Copy exactly. Begin with the line that contains "- git stash save" and stop after the last line of the records.

Supplied records START

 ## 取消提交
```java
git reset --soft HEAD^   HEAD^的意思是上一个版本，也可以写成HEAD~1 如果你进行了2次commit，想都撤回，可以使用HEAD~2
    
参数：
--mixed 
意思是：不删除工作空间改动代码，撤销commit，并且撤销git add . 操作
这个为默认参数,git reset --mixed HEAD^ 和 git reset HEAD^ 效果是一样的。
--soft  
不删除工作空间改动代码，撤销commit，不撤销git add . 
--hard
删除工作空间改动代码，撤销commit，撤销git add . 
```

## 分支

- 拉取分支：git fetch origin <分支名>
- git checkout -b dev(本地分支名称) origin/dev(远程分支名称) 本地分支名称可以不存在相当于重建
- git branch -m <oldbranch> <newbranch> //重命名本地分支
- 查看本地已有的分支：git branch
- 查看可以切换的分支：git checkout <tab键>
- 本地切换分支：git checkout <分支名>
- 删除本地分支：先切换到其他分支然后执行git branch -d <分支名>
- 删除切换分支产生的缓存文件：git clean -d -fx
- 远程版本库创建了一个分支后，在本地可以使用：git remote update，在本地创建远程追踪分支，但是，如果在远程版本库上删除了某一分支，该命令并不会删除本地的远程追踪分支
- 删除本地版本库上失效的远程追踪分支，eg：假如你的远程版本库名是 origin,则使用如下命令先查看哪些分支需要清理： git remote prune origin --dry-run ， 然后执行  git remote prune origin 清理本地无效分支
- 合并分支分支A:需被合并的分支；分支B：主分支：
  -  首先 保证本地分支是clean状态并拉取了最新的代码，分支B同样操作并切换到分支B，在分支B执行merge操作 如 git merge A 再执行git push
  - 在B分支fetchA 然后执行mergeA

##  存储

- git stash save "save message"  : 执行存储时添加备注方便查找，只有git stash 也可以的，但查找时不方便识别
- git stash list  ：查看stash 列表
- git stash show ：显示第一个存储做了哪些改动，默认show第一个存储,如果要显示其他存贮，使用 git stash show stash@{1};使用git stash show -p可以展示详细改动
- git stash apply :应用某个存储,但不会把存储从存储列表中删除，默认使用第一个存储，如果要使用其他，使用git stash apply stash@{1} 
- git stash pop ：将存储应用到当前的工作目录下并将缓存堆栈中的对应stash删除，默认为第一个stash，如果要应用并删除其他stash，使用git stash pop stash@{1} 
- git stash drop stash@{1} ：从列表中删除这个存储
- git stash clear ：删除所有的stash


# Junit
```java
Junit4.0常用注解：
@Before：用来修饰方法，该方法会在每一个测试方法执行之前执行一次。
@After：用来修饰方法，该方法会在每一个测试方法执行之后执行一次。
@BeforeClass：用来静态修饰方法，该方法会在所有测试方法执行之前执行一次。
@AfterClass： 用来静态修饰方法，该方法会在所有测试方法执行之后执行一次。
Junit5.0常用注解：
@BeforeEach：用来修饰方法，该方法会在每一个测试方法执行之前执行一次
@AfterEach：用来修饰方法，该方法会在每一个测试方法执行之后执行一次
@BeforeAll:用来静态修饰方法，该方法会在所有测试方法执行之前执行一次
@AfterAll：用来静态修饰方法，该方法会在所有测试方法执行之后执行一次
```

Supplied records END

> **Solved exercise**
- git stash save "save message"  : 执行存储时添加备注方便查找，只有git stash 也可以的，但查找时不方便识别
- git stash list  ：查看stash 列表
- git stash show ：显示第一个存储做了哪些改动，默认show第一个存储,如果要显示其他存贮，使用 git stash show stash@{1};使用git stash show -p可以展示详细改动
- git stash apply :应用某个存储,但不会把存储从存储列表中删除，默认使用第一个存储，如果要使用其他，使用git stash apply stash@{1} 
- git stash pop ：将存储应用到当前的工作目录下并将缓存堆栈中的对应stash删除，默认为第一个stash，如果要应用并删除其他stash，使用git stash pop stash@{1} 
- git stash drop stash@{1} ：从列表中删除这个存储
- git stash clear ：删除所有的stash


# Junit
```java
Junit4.0常用注解：
@Before：用来修饰方法，该方法会在每一个测试方法执行之前执行一次。
@After：用来修饰方法，该方法会在每一个测试方法执行之后执行一次。
@BeforeClass：用来静态修饰方法，该方法会在所有测试方法执行之前执行一次。
@AfterClass： 用来静态修饰方法，该方法会在所有测试方法执行之后执行一次。
Junit5.0常用注解：
@BeforeEach：用来修饰方法，该方法会在每一个测试方法执行之前执行一次
@AfterEach：用来修饰方法，该方法会在每一个测试方法执行之后执行一次
@BeforeAll:用来静态修饰方法，该方法会在所有测试方法执行之前执行一次
@AfterAll：用来静态修饰方法，该方法会在所有测试方法执行之后执行一次
```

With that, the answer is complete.